Au travers des pages du journal, l’écrivain dénonce inlassablement l’incapacité du gouvernement à mener et à comprendre cette guerre. Au fil de ses contestations, il développe l’idée d’une trêve civile, une occasion du moins une dernière chance d’apporter un dialogue entre les deux communautés, les Algériens musulmans et les Français d’Algérie, avant qu’un trop grand fossé ne se forme entre elles. Il préconise donc un arrêt des massacres de civils pour établir une discussion entre les protagonistes du conflit algérien. Cette fenêtre d’espoir aboutit le 22 janvier 1956 lorsque Camus lance à Alger son Appel à la Trêve civile entouré par les « Libéraux » d’Algérie. Ils constituent une minorité d’Européens qui cherchent à apaiser le conflit et dénoncer les abus coloniaux. L’Appel est un échec puisque le gouvernement de Guy Mollet n’y donne pas suite. En 1956, les camps se forment entre les partisans de l’Algérie française, représentés par les journaux de droite et d’extrême-droite, et les partisans d’une possible indépendance algérienne, incarnée en France par les hebdomadaires de gauche à l’instar de L’Express ou France Observateur et les revues politico-littéraires comme Les Temps modernes fondée en 1945 par Jean-Paul Sartre et Simone de Beauvoir. Albert Camus lui, homme de gauche, se place hors de l’échiquier politique traditionnel ne prônant ni l’indépendance algérienne qu’il pense inconcevable, ni le maintien d’une Algérie française injuste et inégalitaire. Albert Camus détonne par son positionnement singulier, atypique, qui n’est pas l’illustration d’un manichéisme prédominant dans le contexte de la Guerre froide. L’écrivain choisit alors de se résoudre au « silence », ce qui est très mal reçu dans la sphère intellectuelle française de l’époque à l’heure de « l’intellectuel engagé » prôné par Jean-Paul Sartre.

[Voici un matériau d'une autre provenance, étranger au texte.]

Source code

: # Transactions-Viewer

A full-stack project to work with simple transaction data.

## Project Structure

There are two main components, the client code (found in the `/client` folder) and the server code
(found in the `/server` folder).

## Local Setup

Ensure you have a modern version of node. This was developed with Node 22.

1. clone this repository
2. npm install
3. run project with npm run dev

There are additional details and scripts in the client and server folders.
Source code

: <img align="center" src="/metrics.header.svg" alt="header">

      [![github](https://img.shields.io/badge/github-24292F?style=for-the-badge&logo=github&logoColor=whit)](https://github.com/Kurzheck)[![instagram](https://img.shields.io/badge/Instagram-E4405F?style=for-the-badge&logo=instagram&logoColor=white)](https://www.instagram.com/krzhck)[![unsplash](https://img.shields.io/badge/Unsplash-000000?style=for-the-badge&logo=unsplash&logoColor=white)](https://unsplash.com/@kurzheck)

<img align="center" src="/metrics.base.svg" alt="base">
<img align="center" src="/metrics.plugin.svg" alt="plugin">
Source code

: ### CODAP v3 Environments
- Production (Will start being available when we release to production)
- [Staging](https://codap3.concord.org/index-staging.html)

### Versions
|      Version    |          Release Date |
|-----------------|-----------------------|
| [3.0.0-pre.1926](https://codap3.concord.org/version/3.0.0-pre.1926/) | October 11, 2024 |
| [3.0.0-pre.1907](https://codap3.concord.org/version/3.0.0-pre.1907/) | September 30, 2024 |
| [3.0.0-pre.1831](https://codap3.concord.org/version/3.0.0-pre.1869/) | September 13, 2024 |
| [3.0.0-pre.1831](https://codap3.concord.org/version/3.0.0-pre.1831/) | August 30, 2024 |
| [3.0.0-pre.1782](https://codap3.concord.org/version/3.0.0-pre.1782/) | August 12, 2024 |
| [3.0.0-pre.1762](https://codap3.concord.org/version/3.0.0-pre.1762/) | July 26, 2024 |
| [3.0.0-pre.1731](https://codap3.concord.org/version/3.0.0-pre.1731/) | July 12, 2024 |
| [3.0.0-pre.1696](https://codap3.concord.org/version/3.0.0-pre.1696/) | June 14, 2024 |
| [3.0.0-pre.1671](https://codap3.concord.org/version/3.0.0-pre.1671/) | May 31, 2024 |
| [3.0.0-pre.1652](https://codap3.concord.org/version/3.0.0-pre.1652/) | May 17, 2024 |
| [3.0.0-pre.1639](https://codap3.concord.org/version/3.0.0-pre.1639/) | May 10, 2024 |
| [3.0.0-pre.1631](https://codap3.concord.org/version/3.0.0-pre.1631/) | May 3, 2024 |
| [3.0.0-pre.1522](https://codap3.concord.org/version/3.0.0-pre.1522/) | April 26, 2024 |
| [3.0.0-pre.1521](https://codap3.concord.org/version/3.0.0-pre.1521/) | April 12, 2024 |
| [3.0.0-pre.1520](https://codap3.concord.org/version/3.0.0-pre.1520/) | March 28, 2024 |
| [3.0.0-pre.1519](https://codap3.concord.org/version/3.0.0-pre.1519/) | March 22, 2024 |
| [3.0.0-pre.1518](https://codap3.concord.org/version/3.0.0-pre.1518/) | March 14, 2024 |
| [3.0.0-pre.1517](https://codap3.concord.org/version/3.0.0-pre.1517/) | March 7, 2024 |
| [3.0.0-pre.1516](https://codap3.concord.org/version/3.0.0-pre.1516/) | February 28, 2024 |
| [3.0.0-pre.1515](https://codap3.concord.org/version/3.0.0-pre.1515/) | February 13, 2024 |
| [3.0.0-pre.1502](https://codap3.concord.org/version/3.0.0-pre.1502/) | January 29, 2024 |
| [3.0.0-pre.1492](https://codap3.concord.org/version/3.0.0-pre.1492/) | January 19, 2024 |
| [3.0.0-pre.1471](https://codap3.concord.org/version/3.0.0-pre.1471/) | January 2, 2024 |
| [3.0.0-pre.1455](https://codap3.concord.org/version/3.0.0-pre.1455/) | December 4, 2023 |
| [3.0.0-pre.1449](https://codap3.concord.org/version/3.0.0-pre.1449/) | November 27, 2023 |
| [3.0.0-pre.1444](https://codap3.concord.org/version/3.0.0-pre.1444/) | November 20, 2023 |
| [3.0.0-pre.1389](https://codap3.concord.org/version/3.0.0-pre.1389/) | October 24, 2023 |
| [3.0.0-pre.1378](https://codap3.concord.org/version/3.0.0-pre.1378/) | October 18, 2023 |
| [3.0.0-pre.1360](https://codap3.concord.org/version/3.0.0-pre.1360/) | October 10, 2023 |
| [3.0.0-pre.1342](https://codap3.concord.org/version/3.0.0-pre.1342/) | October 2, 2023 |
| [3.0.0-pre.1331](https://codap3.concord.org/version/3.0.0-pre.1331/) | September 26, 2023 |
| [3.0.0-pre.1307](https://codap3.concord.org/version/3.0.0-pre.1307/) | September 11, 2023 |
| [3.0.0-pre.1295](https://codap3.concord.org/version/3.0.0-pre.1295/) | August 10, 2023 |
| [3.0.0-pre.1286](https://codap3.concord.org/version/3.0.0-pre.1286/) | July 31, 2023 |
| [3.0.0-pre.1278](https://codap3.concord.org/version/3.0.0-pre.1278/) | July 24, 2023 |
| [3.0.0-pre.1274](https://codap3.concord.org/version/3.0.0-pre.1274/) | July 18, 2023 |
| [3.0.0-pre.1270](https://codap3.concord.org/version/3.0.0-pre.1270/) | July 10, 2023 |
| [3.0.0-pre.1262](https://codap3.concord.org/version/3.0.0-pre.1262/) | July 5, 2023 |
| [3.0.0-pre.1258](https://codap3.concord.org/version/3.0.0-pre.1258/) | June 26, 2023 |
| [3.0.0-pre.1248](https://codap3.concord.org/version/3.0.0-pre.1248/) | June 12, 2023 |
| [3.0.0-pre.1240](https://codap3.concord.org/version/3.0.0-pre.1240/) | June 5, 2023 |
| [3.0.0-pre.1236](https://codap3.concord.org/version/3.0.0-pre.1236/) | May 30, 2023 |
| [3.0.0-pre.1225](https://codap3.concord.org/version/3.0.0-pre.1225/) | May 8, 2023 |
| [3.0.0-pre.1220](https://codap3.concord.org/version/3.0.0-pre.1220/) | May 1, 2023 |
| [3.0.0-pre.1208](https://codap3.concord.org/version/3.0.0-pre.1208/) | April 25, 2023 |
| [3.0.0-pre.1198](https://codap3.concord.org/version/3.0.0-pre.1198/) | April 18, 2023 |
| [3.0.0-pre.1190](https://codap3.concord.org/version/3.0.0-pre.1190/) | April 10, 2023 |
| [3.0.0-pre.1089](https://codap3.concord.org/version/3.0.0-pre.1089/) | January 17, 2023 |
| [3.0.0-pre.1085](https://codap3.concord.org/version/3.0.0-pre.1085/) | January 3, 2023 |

L’exemple d’Albert Camus est intéressant dans la mesure où il montre l’engagement journalistique et littéraire d’un intellectuel pour une cause qu’il défend. Bien que l’écrivain a un discours en marge, qui n’est pas mis en relation avec le discours dominant porté par les intellectuels de gauche « sartrienne », il est une de ces voix discordantes pendant la guerre d’Algérie.